**Dataset records:**
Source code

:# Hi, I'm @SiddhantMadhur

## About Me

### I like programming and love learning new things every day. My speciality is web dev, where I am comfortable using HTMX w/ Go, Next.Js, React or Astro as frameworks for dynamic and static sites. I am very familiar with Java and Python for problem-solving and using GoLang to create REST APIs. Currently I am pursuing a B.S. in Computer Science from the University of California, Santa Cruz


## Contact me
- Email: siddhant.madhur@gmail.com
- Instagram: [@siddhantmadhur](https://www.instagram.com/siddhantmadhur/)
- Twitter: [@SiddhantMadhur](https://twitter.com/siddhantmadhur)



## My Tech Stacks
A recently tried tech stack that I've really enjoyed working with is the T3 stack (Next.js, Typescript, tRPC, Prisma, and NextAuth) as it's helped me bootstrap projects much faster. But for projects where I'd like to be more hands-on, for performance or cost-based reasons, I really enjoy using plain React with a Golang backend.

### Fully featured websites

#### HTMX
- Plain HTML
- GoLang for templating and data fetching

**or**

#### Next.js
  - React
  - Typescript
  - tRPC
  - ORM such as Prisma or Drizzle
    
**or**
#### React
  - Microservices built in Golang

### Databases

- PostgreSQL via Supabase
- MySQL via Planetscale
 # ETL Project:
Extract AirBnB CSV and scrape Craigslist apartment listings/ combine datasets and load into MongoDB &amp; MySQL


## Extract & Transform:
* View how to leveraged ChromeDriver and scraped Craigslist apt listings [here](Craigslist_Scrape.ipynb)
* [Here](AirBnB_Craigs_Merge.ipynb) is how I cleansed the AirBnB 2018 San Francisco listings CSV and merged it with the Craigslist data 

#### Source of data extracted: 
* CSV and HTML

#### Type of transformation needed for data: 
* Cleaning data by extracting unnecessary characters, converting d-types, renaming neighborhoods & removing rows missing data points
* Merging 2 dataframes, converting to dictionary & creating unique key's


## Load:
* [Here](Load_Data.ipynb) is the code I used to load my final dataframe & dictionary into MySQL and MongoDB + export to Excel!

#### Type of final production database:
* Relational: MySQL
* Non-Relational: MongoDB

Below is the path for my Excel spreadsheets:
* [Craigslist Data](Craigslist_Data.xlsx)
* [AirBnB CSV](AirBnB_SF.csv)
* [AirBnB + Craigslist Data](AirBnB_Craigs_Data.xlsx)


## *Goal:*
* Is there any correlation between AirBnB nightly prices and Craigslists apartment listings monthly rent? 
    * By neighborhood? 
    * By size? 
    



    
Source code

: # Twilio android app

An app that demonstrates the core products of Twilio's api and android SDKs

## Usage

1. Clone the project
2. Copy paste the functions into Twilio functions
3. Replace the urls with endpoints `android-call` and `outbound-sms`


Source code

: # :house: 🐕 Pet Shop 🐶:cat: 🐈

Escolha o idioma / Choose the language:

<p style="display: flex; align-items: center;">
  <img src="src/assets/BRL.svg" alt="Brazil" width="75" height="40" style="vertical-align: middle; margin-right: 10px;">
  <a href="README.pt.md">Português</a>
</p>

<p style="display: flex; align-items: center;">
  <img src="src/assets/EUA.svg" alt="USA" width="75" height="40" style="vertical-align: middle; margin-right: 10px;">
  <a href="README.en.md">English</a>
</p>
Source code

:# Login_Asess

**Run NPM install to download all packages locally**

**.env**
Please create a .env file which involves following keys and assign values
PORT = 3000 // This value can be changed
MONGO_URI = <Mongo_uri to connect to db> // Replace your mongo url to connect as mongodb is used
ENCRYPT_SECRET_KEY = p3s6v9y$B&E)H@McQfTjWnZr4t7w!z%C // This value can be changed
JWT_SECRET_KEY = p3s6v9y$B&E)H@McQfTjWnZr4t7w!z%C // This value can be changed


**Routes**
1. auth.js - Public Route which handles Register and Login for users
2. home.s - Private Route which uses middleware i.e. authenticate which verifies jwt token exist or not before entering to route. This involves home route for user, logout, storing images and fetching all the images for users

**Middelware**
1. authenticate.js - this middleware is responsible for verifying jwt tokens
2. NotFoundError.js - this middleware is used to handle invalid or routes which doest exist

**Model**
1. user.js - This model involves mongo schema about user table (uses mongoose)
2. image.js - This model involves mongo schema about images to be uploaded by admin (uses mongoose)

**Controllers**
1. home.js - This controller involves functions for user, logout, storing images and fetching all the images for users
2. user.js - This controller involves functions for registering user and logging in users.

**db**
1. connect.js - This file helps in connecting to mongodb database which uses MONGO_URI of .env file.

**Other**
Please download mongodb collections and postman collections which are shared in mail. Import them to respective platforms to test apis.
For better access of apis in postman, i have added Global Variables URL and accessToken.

**What you will do:**
In the records, find every line that has the string "Replace" and copy it.

**Task result:**
3. Replace the urls with endpoints `android-call` and `outbound-sms`
MONGO_URI = <Mongo_uri to connect to db> // Replace your mongo url to connect as mongodb is used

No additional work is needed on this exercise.